A lungo, dopo l’inizio del conflitto, Irène Némirovsky non riceve notizie del suo padrino, fino a quando, il 22 ottobre 1940, i genitori di Bréchard non le inviano una cartolina aggiornandola sulla sorte del figlio in guerra. La scrittrice la riceve qualche mese più tardi. Il 10 febbraio risponde ai Bréchard dicendo che Roger «è un Santo e un Padre per tutti noi». Più avanti, il 22 luglio 1941, Irène Némirovsky riceve altre informazioni su padre Bréchard. Ed è allora, con ogni probabilità, che decide di rimettere mano ai capitoli dedicati al suo padrino, il quale viene risparmiato dal destino crudele e infamante che gli era riservato nella prima versione.

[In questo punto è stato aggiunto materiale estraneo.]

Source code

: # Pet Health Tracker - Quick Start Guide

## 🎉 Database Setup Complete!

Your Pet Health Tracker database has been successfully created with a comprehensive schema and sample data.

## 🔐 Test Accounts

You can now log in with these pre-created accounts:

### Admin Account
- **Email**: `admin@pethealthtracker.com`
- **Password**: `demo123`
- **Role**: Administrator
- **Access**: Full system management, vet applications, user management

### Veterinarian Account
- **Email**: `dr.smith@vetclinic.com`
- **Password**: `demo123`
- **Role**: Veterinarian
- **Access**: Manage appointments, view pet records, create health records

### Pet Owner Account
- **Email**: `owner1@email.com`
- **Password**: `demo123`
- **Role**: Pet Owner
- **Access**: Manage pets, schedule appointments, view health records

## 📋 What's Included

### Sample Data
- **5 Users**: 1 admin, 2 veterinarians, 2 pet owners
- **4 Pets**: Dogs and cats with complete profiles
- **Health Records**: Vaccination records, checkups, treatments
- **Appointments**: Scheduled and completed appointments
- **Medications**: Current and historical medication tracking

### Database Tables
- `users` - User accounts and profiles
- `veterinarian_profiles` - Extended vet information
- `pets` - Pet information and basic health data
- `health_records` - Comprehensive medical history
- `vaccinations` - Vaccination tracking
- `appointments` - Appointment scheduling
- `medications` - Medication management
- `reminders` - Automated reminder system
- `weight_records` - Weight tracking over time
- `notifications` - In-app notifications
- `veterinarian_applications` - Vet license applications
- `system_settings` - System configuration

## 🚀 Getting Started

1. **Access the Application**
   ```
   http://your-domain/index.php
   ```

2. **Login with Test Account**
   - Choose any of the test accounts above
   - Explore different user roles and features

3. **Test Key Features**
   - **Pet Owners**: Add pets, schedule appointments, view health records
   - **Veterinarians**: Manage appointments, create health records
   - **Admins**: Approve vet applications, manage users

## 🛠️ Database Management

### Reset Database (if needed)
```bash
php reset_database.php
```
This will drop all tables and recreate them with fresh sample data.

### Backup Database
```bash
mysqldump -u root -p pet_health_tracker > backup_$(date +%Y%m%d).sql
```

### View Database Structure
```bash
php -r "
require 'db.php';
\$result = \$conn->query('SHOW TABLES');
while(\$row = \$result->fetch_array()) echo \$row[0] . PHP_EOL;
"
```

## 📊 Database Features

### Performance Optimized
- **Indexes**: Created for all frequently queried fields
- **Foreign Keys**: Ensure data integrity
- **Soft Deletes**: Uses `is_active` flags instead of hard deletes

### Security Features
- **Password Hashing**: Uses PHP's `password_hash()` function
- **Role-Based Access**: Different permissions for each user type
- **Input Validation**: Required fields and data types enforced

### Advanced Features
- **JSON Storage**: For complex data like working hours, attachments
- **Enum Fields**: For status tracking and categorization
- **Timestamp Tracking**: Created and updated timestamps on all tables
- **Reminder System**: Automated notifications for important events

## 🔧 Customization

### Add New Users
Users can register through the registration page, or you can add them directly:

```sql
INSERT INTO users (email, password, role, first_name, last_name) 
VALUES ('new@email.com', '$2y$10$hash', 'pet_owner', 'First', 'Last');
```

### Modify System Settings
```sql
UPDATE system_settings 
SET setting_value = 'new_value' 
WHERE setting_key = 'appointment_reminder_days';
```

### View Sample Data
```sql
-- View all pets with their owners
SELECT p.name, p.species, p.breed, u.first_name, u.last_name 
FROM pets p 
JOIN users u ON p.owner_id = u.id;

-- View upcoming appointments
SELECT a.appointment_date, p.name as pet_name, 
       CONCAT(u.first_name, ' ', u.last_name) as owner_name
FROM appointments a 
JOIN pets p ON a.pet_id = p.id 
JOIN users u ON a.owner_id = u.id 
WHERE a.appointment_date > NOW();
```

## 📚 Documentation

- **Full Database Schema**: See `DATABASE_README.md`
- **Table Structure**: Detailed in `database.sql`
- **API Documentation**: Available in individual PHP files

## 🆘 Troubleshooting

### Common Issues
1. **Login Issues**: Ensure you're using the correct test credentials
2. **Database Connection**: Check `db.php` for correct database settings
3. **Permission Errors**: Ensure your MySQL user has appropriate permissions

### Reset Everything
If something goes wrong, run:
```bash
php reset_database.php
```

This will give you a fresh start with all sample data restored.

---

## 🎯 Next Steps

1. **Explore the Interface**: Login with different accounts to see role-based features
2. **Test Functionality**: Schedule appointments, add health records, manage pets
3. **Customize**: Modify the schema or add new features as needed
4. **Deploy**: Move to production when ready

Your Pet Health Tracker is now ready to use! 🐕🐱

Così, molto più chiaramente di quanto non fosse nell’edizione del 2004, i capitoli dedicati a Philippe diventano un omaggio al suo padrino, padre Bréchard, con il quale il personaggio condivide l’eccezionale levatura morale, il rigore, la generosità, l’amore per il prossimo e anche il destino. Visibilmente, questi nuovi capitoli conferiscono al romanzo una tensione spirituale del tutto assente nella prima stesura e portano le tracce della conversione vissuta da Némirovsky negli ultimi anni di vita.

A questo aspetto se ne aggiunge uno più strettamente letterario. Accrescere la levatura morale di Philippe permette, per contrasto, di far emergere più intensamente la bassezza degli altri personaggi: il suo amore per Dio fa risaltare meglio la tartuferia e la falsa devozione della madre, Charlotte Péricand, il suo coraggio serve a mettere meglio in luce la pusillanimità e la vigliaccheria del padre, inoltre, con la sua generosità disinteressata, Philippe si oppone al nonno, calcolatore e opportunista. Infine, la sua abnegazione contrasta con l’irriducibile individualismo che attanaglia tutta una società nel momento della disfatta. Una società raffigurata in uno dei momenti più bui della sua storia, una società alla deriva da cui la scrittrice si sente ogni giorno più estranea.

Il romanzo è seguito dagli Appunti per Dolce e Captivité, in cui la scrittrice ipotizza come modificare la seconda parte del romanzo, Dolce, e ci lascia scorgere cosa ne sarebbe stato della terza parte che non ebbe nemmeno il tempo di abbozzare. La traduzione è a quattro mani: il testo di Laura Frausin Guarino pubblicato nel 2005 da Adelphi è stato infatti integrato per le parti inedite e adattato, per il resto, alla nuova versione del romanzo.